The Senate Armed Services Committee voted 16-12 to repeal the policy, as well.

The House's vote came shortly after 8 p.m. Mountain time, following a long day of debate on the National Defense Authorization Act, which identifies the funding and policies of the U.S. military.

Utah's lone Democratic congressman, Rep. Jim Matheson, voted for the repeal of the 17-year-old section of law.

"Anyone willing to put on a uniform and make that sacrifice deserves our respect," Matheson said Wednesday.

He said the amendment to the bill was written so that the repeal won't take effect until after the policy is reviewed by the U.S. Department of Defense.

The amendment was supported by Secretary of Defense Robert Gates and Chairman of the Joint Chiefs of Staff Admiral Michael Mullen.

During debates on other amendments throughout the day, House Republicans made a point to voice their disapproval of voting on a repeal until after the Defense Department could complete a survey of U.S. military members and leaders to find out how the repeal could affect them and troop cohesion.

Utah's four Republicans in Congress said it's too early for such a vote, and both Reps. Rob Bishop and Jason Chaffetz voted against the repeal.
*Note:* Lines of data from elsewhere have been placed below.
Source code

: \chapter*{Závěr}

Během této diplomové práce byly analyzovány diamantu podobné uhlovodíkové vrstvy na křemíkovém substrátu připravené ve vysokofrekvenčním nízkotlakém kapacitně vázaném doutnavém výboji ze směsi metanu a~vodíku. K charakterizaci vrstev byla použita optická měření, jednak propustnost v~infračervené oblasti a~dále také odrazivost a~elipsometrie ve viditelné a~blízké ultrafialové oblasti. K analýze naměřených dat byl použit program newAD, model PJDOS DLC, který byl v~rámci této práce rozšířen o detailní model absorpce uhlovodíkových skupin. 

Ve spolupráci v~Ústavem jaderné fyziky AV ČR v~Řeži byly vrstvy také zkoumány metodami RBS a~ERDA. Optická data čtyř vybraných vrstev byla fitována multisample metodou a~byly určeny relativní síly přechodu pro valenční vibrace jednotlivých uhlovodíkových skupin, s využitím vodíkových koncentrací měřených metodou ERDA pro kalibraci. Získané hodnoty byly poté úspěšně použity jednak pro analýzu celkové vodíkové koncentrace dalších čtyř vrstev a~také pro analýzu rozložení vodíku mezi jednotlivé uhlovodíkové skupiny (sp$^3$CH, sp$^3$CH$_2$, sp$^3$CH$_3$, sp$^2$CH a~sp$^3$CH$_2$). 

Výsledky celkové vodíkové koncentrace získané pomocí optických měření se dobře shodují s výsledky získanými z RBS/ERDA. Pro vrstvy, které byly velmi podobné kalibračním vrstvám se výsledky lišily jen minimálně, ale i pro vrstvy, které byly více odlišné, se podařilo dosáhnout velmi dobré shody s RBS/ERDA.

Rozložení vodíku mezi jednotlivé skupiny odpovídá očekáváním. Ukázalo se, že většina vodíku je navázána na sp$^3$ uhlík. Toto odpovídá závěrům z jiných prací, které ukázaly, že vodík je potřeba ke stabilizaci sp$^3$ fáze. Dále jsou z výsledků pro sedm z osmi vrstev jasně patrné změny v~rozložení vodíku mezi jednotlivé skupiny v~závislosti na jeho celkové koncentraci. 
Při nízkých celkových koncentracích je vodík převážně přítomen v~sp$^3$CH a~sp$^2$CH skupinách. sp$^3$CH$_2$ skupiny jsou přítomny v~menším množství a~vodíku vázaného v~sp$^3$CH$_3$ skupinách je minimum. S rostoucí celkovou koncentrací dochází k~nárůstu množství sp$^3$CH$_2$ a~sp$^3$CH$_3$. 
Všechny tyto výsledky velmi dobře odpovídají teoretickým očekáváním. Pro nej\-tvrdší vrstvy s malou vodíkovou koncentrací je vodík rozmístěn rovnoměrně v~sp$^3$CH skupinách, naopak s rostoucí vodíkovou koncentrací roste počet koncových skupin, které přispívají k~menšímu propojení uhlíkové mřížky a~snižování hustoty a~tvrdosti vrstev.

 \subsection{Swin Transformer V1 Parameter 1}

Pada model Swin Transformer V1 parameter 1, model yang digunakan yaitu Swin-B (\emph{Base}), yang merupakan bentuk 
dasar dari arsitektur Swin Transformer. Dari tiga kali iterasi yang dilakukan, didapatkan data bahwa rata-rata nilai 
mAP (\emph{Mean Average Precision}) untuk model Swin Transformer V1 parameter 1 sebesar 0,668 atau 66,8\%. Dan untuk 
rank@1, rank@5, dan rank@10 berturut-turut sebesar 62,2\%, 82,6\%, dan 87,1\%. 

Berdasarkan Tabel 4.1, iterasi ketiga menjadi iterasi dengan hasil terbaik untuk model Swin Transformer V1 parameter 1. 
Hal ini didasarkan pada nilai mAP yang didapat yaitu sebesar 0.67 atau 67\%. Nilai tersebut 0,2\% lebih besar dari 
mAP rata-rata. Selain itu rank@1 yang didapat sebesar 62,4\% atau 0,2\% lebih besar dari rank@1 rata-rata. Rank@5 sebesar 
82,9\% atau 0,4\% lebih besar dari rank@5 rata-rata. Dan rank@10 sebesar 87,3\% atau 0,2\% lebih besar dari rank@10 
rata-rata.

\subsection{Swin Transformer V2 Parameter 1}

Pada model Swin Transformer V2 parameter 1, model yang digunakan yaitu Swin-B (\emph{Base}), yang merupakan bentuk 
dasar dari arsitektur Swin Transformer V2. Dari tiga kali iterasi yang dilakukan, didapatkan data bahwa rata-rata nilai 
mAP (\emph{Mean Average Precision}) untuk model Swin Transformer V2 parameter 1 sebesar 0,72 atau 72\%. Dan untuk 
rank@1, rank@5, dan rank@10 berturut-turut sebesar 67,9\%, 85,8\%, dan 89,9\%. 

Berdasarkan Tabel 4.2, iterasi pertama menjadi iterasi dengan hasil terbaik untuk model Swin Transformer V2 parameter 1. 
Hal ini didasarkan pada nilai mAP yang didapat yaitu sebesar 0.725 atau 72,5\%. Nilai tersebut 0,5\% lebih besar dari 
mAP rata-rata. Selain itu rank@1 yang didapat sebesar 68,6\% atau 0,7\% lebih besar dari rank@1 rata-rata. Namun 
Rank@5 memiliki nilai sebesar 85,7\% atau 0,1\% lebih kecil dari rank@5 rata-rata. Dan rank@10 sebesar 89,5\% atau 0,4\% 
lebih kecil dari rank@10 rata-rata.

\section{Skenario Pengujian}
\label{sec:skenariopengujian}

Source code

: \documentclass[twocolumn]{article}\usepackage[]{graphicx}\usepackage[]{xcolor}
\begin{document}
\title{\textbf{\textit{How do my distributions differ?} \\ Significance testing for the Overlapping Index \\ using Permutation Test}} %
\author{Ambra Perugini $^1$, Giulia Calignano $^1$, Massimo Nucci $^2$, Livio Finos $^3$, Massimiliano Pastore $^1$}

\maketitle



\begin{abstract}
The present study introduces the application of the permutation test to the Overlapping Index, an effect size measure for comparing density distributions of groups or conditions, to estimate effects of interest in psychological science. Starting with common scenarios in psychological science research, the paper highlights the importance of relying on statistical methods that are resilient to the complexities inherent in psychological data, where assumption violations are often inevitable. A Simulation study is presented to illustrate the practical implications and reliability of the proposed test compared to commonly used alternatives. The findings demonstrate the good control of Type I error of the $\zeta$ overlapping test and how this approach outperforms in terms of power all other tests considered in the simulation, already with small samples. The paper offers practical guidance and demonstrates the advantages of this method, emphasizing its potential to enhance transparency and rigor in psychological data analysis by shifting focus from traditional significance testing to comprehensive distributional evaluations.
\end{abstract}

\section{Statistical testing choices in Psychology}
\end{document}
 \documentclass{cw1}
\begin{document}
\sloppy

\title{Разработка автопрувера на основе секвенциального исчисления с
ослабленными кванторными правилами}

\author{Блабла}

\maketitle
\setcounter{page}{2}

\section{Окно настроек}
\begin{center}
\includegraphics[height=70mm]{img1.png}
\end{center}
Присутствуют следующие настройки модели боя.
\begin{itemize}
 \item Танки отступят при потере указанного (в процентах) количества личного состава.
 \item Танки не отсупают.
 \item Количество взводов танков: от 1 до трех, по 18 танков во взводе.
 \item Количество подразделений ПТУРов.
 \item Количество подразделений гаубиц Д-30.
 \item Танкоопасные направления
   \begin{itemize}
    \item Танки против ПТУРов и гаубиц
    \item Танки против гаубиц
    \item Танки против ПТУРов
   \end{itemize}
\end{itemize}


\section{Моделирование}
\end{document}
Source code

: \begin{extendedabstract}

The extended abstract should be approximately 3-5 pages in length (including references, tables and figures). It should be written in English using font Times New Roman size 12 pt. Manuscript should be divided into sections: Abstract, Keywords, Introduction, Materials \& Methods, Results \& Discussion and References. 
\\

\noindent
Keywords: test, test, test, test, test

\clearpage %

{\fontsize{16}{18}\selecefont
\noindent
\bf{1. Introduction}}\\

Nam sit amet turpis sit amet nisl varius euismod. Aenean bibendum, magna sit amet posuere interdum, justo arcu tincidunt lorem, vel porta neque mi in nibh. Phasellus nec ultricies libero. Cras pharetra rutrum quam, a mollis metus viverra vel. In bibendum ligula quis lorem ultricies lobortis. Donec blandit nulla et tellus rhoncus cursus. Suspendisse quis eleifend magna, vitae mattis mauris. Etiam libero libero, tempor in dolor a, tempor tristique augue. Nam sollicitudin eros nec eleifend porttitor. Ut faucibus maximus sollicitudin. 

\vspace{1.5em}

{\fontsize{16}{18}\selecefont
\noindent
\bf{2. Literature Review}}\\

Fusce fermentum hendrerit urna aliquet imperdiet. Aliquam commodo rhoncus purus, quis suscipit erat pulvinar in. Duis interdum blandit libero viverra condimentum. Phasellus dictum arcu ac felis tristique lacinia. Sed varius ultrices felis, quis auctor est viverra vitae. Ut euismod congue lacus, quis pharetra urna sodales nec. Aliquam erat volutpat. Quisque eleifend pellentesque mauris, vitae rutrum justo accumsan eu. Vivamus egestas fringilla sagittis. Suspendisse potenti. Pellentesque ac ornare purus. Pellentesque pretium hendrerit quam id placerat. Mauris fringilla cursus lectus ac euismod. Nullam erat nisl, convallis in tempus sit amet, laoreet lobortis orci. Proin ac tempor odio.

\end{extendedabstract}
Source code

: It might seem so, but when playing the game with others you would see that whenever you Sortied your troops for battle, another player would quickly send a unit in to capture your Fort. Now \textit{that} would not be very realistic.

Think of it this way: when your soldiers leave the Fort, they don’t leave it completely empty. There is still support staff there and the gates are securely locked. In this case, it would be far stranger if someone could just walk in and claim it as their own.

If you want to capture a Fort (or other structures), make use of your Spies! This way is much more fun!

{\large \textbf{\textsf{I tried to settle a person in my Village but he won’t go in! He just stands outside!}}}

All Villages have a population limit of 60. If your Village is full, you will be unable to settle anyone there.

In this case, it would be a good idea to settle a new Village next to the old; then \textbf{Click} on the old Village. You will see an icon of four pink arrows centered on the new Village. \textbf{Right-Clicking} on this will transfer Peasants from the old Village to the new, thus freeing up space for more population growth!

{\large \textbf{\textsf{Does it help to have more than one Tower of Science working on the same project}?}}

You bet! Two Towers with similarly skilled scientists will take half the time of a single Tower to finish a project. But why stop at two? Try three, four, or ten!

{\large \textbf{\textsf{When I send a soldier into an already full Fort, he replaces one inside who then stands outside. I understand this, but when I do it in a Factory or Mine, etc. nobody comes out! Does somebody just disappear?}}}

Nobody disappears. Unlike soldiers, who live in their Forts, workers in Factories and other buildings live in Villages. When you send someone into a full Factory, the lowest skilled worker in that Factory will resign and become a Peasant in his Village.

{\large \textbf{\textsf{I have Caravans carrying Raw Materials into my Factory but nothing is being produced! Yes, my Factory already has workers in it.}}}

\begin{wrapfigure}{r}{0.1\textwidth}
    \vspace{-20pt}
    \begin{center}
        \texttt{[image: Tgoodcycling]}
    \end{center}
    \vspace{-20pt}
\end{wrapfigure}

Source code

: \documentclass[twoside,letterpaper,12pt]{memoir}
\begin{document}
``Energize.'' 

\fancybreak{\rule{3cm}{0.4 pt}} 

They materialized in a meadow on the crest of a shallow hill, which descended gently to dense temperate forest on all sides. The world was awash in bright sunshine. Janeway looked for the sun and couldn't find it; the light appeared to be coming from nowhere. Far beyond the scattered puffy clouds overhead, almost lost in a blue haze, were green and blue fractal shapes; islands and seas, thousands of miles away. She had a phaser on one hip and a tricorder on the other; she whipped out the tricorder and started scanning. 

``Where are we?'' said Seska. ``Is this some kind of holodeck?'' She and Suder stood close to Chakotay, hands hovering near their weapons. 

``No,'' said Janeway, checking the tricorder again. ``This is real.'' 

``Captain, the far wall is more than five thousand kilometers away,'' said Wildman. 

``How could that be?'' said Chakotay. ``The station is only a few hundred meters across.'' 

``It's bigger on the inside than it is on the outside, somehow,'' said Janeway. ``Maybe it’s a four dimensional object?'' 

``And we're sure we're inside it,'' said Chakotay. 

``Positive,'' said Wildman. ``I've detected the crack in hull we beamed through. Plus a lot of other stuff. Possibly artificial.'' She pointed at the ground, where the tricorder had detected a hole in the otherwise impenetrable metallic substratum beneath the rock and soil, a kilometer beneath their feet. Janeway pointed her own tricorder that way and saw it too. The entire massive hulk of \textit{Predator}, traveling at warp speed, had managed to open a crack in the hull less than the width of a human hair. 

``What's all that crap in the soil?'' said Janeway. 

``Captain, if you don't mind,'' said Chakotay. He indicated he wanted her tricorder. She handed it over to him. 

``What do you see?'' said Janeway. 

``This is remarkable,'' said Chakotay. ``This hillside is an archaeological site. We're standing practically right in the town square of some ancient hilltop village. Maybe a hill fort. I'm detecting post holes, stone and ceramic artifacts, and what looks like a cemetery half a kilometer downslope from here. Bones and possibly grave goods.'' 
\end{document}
"It is irresponsible for supporters of this effort to ram an amendment through Congress, in a panicked fashion, before the Department of Defense has had sufficient time to conduct a full review of the proposed change," Bishop said Wednesday before the amendment came to the floor.

Chaffetz said he's willing to have an open mind when it comes to changes in the policy, but he said this is not the time to make these types of changes.

It appears Democrats are trying to appease the gay community, he said.

Utah's senators, Orrin Hatch and Bob Bennett, both Republicans, said they felt the Defense Department should finish its review of the policy among servicemen and women before Congress votes.

This story was reported from Salt Lake City.